Set every record down again, identical to the original.
---
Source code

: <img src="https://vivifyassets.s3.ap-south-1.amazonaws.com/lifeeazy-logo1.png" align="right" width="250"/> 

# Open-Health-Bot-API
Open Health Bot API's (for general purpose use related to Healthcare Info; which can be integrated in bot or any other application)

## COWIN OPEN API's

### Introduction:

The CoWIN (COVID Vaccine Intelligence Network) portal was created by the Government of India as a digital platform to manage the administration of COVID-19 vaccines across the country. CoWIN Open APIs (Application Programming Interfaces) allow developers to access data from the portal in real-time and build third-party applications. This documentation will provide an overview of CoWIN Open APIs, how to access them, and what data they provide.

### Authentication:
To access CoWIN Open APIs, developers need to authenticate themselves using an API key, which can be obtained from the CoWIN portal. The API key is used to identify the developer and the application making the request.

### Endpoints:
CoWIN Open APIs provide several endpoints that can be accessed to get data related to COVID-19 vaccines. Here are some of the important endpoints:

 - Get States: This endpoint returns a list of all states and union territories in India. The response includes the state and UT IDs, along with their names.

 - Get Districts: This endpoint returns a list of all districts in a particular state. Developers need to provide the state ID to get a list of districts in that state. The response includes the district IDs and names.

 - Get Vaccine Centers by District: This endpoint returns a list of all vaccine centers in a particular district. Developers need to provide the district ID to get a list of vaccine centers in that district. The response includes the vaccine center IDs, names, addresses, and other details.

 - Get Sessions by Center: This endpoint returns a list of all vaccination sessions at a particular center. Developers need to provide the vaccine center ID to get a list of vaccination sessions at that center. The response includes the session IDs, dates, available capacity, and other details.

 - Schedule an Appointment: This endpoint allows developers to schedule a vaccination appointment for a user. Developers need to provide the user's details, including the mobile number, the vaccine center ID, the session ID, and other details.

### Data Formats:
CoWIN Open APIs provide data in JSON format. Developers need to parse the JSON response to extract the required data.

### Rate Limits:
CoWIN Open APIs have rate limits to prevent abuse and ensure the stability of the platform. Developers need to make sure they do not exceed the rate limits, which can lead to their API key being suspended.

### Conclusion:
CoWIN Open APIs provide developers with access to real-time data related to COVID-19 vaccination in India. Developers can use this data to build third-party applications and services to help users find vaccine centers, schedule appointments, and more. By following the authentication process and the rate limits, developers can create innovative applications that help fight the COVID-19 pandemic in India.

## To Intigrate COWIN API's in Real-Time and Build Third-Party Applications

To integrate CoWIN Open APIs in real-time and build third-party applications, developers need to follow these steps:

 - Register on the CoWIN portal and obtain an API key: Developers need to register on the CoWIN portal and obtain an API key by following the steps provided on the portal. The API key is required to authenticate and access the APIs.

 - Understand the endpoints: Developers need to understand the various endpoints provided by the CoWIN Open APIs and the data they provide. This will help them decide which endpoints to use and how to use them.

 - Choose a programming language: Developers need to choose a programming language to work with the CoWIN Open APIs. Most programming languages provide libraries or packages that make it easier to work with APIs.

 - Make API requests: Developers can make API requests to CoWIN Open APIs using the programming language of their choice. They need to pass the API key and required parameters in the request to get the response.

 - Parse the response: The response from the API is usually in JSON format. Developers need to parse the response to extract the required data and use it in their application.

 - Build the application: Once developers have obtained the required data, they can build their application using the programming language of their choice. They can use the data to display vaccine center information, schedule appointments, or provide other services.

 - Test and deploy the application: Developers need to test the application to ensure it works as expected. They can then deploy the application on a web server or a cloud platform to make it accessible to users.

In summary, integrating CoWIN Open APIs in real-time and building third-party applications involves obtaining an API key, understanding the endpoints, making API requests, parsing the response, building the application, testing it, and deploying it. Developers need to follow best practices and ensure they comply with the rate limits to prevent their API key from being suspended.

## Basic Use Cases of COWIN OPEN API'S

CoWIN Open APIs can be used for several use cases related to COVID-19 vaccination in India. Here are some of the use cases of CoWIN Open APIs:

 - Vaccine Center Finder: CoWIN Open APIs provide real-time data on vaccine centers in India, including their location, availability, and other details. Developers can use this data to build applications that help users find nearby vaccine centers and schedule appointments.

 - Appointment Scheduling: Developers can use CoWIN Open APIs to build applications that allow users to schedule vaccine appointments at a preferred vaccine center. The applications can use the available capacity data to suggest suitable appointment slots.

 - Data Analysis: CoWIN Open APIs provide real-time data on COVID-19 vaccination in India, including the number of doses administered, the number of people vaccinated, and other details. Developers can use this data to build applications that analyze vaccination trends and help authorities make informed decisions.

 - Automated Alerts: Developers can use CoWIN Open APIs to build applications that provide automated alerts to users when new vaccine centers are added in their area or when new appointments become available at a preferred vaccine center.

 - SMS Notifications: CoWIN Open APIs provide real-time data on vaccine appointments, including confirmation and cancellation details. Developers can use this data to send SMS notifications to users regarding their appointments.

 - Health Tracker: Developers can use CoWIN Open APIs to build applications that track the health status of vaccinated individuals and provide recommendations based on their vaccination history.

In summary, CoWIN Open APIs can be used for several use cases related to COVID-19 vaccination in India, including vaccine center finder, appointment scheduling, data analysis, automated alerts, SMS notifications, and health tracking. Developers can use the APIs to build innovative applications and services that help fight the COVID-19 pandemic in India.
---
◆ Expected answer
Source code

: <img src="https://vivifyassets.s3.ap-south-1.amazonaws.com/lifeeazy-logo1.png" align="right" width="250"/> 

# Open-Health-Bot-API
Open Health Bot API's (for general purpose use related to Healthcare Info; which can be integrated in bot or any other application)

## COWIN OPEN API's

### Introduction:

The CoWIN (COVID Vaccine Intelligence Network) portal was created by the Government of India as a digital platform to manage the administration of COVID-19 vaccines across the country. CoWIN Open APIs (Application Programming Interfaces) allow developers to access data from the portal in real-time and build third-party applications. This documentation will provide an overview of CoWIN Open APIs, how to access them, and what data they provide.

### Authentication:
To access CoWIN Open APIs, developers need to authenticate themselves using an API key, which can be obtained from the CoWIN portal. The API key is used to identify the developer and the application making the request.

### Endpoints:
CoWIN Open APIs provide several endpoints that can be accessed to get data related to COVID-19 vaccines. Here are some of the important endpoints:

 - Get States: This endpoint returns a list of all states and union territories in India. The response includes the state and UT IDs, along with their names.

 - Get Districts: This endpoint returns a list of all districts in a particular state. Developers need to provide the state ID to get a list of districts in that state. The response includes the district IDs and names.

 - Get Vaccine Centers by District: This endpoint returns a list of all vaccine centers in a particular district. Developers need to provide the district ID to get a list of vaccine centers in that district. The response includes the vaccine center IDs, names, addresses, and other details.

 - Get Sessions by Center: This endpoint returns a list of all vaccination sessions at a particular center. Developers need to provide the vaccine center ID to get a list of vaccination sessions at that center. The response includes the session IDs, dates, available capacity, and other details.

 - Schedule an Appointment: This endpoint allows developers to schedule a vaccination appointment for a user. Developers need to provide the user's details, including the mobile number, the vaccine center ID, the session ID, and other details.

### Data Formats:
CoWIN Open APIs provide data in JSON format. Developers need to parse the JSON response to extract the required data.

### Rate Limits:
CoWIN Open APIs have rate limits to prevent abuse and ensure the stability of the platform. Developers need to make sure they do not exceed the rate limits, which can lead to their API key being suspended.

### Conclusion:
CoWIN Open APIs provide developers with access to real-time data related to COVID-19 vaccination in India. Developers can use this data to build third-party applications and services to help users find vaccine centers, schedule appointments, and more. By following the authentication process and the rate limits, developers can create innovative applications that help fight the COVID-19 pandemic in India.

## To Intigrate COWIN API's in Real-Time and Build Third-Party Applications

To integrate CoWIN Open APIs in real-time and build third-party applications, developers need to follow these steps:

 - Register on the CoWIN portal and obtain an API key: Developers need to register on the CoWIN portal and obtain an API key by following the steps provided on the portal. The API key is required to authenticate and access the APIs.

 - Understand the endpoints: Developers need to understand the various endpoints provided by the CoWIN Open APIs and the data they provide. This will help them decide which endpoints to use and how to use them.

 - Choose a programming language: Developers need to choose a programming language to work with the CoWIN Open APIs. Most programming languages provide libraries or packages that make it easier to work with APIs.

 - Make API requests: Developers can make API requests to CoWIN Open APIs using the programming language of their choice. They need to pass the API key and required parameters in the request to get the response.

 - Parse the response: The response from the API is usually in JSON format. Developers need to parse the response to extract the required data and use it in their application.

 - Build the application: Once developers have obtained the required data, they can build their application using the programming language of their choice. They can use the data to display vaccine center information, schedule appointments, or provide other services.

 - Test and deploy the application: Developers need to test the application to ensure it works as expected. They can then deploy the application on a web server or a cloud platform to make it accessible to users.

In summary, integrating CoWIN Open APIs in real-time and building third-party applications involves obtaining an API key, understanding the endpoints, making API requests, parsing the response, building the application, testing it, and deploying it. Developers need to follow best practices and ensure they comply with the rate limits to prevent their API key from being suspended.

## Basic Use Cases of COWIN OPEN API'S

CoWIN Open APIs can be used for several use cases related to COVID-19 vaccination in India. Here are some of the use cases of CoWIN Open APIs:

 - Vaccine Center Finder: CoWIN Open APIs provide real-time data on vaccine centers in India, including their location, availability, and other details. Developers can use this data to build applications that help users find nearby vaccine centers and schedule appointments.

 - Appointment Scheduling: Developers can use CoWIN Open APIs to build applications that allow users to schedule vaccine appointments at a preferred vaccine center. The applications can use the available capacity data to suggest suitable appointment slots.

 - Data Analysis: CoWIN Open APIs provide real-time data on COVID-19 vaccination in India, including the number of doses administered, the number of people vaccinated, and other details. Developers can use this data to build applications that analyze vaccination trends and help authorities make informed decisions.

 - Automated Alerts: Developers can use CoWIN Open APIs to build applications that provide automated alerts to users when new vaccine centers are added in their area or when new appointments become available at a preferred vaccine center.

 - SMS Notifications: CoWIN Open APIs provide real-time data on vaccine appointments, including confirmation and cancellation details. Developers can use this data to send SMS notifications to users regarding their appointments.

 - Health Tracker: Developers can use CoWIN Open APIs to build applications that track the health status of vaccinated individuals and provide recommendations based on their vaccination history.

In summary, CoWIN Open APIs can be used for several use cases related to COVID-19 vaccination in India, including vaccine center finder, appointment scheduling, data analysis, automated alerts, SMS notifications, and health tracking. Developers can use the APIs to build innovative applications and services that help fight the COVID-19 pandemic in India.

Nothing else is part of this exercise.